Sensitivity Analysis Results
We assessed how sensitive our results were to sample restrictions by estimating the naïve and IV models in the samples that were not constrained to veterans younger than 55 years of age. The following number of veterans were excluded from the main models because they were 55 years or older: post-9/11 GI Bill sample (n = 1,291); VR&E sample (n = 1,027); supported employment sample (n = 1,508). In the sensitivity analyses, the effect of enrollment in PCAFC on time to application for the post-9/11 GI Bill was not significant in the naïve model (HR = 0.97; 95% CI [0.89, 1.07]) or the IV model (HR = 0.96; 95% CI [0.88, 1.06]). For VR&E, the naïve and IV models estimated a statistically significant lower HR (naïve HR = 0.86; 95% CI [0.77, 0.96]) and (IV HR = 0.85; 95% CI [0.75, 0.97]). For the supported employment sensitivity analyses, the naïve model estimated a statistically significant HR (HR = 1.29; 95% CI [1.01, 1.67]), but the wider IV CI rendered the IV-modeled HR not significant (HR = 1.30; 95% CI [1.00, 1.68]).
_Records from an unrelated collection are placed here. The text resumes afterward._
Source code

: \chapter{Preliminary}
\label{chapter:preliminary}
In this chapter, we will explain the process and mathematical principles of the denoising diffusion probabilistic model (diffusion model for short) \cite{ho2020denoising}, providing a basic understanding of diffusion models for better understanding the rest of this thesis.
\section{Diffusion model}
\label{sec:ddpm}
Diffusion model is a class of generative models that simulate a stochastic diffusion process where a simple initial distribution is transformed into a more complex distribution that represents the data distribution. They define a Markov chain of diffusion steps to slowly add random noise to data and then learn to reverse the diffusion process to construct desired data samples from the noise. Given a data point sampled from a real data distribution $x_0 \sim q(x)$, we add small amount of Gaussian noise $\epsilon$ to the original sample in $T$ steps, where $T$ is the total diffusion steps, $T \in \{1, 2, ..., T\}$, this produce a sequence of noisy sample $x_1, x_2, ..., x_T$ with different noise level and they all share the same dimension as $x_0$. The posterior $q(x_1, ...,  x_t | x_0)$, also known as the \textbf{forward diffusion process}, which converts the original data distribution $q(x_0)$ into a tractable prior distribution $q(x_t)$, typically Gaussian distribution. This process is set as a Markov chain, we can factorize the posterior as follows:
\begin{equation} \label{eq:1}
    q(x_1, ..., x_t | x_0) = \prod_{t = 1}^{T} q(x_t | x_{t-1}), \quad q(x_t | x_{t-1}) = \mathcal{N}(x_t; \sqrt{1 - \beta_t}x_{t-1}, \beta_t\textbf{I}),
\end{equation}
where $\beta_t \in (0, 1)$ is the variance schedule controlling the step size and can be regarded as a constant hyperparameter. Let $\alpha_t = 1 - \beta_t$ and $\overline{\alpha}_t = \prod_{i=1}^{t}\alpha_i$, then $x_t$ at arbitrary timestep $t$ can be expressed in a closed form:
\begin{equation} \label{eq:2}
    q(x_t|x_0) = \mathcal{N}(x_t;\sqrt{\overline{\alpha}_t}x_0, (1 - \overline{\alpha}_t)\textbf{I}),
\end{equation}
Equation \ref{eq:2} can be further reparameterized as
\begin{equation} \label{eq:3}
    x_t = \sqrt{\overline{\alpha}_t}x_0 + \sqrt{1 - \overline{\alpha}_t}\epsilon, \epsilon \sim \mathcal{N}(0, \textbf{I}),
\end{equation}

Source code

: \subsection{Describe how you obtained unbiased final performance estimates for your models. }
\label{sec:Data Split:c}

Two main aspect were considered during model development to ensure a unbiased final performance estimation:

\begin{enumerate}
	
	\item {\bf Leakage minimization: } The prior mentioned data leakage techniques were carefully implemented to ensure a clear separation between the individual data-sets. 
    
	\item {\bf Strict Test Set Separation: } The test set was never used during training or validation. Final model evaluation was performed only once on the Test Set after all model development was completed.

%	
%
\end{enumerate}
The point estimates and 95% coverage rates in the sensitivity analyses that included veterans 55 years of age or older were similar to the point estimates from the main models.
All binary models yielded similar effect sizes as the Cox proportional hazard models of PCAFC approval on vocational rehabilitation and education assistance service use or application. Coefficients for other the variables in the models were also similar.
Discussion
Nearly 20% of veterans used VR&E, 15% used the post-9/11 GI Bill, and less than 2% used supported employment. The low use of supported employment is consistent with findings from prior research (Twamley et al., 2013) and may be related to programmatic differences between supported employment and VBA services (e.g., supported employment may increase barriers to entry by requiring a provider referral and focusing on veterans with serious mental illness). Despite this low use, veterans whose caregivers enrolled in PCAFC had a 35% increased use of VHA-provided supported employment. On the other hand, we did not detect a positive association between VA institutional support for informal caregivers through PCAFC and time to use of the VBA services—the post-9/11 GI Bill or VR&E. Lack of structural integration and coordination between VBA and VHA may have limited the ability of informal caregivers to help veterans use VBA services. We may have observed positive effects for supported employment as this service and the Caregiver Support Program are both clinical programs housed in VHA that have a direct focus on health and shared medical records. There are two channels through which this effect might occur: (1) informal caregivers may have learned about supported employment through interactions with the VA Caregiver Support Program staff and then communicated with the veteran’s health care team to encourage them to provide referrals to this service; and/or (2) the VA Caregiver Support Program staff could have communicated directly with the veteran’s health care team to encourage referrals to supported employment after meeting with the caregiver.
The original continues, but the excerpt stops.